Poczułam jak czyjeś krzesło się odsuwa i chyba wiedziałam nawet kogo. Czego on w słowie " koniec " nie kapuje.? Szybko poszłam do łazienki. Gdy weszłam od razu się zamknęłam, oddychając z ulgą, że mnie nie dogonił, ani nie próbował zatrzymać. Spojrzałam w lustro i poprawiłam włosy w niektórych miejscach. Załatwiłam potrzebę i umyłam ręce nieprędko. Przed oczami stał mi moment, gdy Fede oświadczył się Ludmi. Chciałabym, by kiedyś tak samo było między mną i Leon'em. Nigdy nie wspominał o ślubie, czy o czymś podobnym, więc nie wiem, czy czekać na coś takiego. Trochę mi się zrobiło smutno. Leon mnie kocha, więc na pewno kiedyś chce zrobić kolejny krok. A jeśli nie.? Sama nie wiem co mam o tym myśleć... Nie chcę naciskać, a ja i tak jestem za młoda. Nie mam nawet 18 lat. Chyba nie czas na takie rozmyślenia... Wytarłam starannie ręce i wyszłam z łazienki, wpadając na Zayn'a.
- Przepraszam. - powiedziałam cicho, odsuwając się.
- Violetta, porozmawiajmy proszę. - poprosił.
- Nie Zayn. - odparłam od razu.
- Ostatnia szansa. Jeśli się nie uda... nie będę już prosił. - powiedział.
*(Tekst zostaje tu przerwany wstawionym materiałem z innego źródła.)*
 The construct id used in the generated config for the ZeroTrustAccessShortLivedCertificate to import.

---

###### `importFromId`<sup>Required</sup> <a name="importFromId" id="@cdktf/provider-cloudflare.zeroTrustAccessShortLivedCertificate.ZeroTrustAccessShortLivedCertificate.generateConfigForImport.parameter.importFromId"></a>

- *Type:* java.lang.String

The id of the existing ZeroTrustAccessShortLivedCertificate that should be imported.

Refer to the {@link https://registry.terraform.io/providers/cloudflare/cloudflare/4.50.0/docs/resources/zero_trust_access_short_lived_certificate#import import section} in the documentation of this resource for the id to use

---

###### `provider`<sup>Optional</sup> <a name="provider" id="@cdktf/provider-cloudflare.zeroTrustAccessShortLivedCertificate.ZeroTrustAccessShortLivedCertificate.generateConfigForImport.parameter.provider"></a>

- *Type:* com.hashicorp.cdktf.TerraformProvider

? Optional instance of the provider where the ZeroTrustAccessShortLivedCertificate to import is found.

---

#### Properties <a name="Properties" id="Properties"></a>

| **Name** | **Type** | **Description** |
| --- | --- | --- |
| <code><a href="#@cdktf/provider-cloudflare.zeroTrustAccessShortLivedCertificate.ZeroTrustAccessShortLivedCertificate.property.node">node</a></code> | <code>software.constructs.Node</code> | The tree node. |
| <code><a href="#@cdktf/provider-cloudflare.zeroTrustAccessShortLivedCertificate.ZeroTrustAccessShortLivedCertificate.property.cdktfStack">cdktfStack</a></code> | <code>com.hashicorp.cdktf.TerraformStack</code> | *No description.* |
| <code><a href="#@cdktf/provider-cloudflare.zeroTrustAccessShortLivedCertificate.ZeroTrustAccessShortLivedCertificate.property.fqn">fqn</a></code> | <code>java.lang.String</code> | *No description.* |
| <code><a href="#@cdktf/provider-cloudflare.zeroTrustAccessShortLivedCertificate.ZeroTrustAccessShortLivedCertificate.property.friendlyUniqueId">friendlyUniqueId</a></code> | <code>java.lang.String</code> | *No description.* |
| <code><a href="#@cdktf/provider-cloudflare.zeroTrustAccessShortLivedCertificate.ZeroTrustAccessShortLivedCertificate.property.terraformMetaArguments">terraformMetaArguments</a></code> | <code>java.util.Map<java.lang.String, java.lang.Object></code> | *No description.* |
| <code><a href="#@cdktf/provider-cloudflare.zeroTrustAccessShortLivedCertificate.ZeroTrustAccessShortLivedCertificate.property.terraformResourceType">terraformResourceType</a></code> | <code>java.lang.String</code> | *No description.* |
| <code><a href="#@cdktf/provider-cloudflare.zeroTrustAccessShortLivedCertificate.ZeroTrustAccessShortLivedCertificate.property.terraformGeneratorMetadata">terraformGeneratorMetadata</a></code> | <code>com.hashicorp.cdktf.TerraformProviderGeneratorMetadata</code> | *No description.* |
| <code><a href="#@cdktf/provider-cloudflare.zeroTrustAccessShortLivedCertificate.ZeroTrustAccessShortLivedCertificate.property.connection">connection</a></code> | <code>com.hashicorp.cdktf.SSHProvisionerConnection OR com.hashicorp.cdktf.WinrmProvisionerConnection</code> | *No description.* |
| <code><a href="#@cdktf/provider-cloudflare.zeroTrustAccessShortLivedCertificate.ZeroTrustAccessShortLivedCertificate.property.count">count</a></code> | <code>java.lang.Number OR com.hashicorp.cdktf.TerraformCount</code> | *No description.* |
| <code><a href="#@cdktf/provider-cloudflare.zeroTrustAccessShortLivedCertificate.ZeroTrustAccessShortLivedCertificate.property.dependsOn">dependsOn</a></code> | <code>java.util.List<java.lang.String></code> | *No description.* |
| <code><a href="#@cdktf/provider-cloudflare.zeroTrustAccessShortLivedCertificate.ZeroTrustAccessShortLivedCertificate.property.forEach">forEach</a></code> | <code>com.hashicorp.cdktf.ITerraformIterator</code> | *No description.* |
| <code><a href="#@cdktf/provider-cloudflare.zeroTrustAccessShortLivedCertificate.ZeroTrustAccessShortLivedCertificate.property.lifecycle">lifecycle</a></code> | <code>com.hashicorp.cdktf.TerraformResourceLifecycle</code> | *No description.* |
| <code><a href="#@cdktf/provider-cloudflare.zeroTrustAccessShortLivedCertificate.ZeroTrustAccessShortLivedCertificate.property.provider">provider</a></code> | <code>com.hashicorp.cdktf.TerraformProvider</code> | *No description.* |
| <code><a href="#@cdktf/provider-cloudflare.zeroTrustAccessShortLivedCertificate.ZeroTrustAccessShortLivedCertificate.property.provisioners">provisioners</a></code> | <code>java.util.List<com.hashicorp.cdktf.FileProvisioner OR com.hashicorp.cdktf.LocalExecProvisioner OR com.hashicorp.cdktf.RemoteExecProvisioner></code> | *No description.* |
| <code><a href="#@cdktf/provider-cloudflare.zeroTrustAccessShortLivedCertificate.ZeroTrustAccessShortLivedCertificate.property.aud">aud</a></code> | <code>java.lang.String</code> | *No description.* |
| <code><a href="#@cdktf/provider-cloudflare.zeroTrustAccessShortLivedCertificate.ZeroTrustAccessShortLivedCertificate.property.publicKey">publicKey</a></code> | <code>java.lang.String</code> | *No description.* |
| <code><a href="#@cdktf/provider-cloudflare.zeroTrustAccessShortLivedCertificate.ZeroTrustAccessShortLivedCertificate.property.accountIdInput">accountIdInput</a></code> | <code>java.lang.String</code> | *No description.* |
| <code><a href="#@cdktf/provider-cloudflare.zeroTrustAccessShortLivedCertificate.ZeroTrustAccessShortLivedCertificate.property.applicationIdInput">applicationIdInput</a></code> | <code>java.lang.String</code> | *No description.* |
- Zayn, nie. Skończyliśmy naszą historię. - szepnęłam.
- Przecież się kochamy, było nam tak dobrze... O co chodzi.? - westchnął.
- Im szybciej skończymy ten nasz związek, tym lepiej. Nie powinnam wtedy zgadzać się, by z tobą być. - powiedziałam.
- Błagam cię... - szepnął.
- Nie, Zayn. Daj mi spokój i nie chodź za mną. - odparłam i wyminęłam go.
Starłam łzę, która spłynęła mi po policzku. Nie domyślałam się, że mnie to aż tak zaboli. Odetchnęłam, wchodząc do kuchni.
- Akurat przyszłaś na niespodziankę. - zaśmiał się Fede.
- Serio.? - zaśmiałam się lekko. - To czekam.
- Zamknij oczy. - poprosił, a ja spojrzałam na chłopaków, którzy mieli jakieś dziwne wyrazy twarzy.
Kiwnęłam głową i zamknęłam niepewnie oczy.
- Gotowa.? - spytał Fede.
- Tak. - szepnęłam.
Czy mi się zdaje, czy ktoś aż przełknął ślinę. Kurdę, zaczynam się chyba bać.
- Niespodzianka. - usłyszałam szept Leon'a za moimi plecami, a jego dłonie opatuliły od tyłu moją talię.
- Leon.! - pisnęłam z szerokim uśmiechem i odwróciłam się.
Podskoczyłam na niego i złączyłam nasze usta w namiętnym pocałunku. To było coś niesamowitego. Totalna niespodzianka.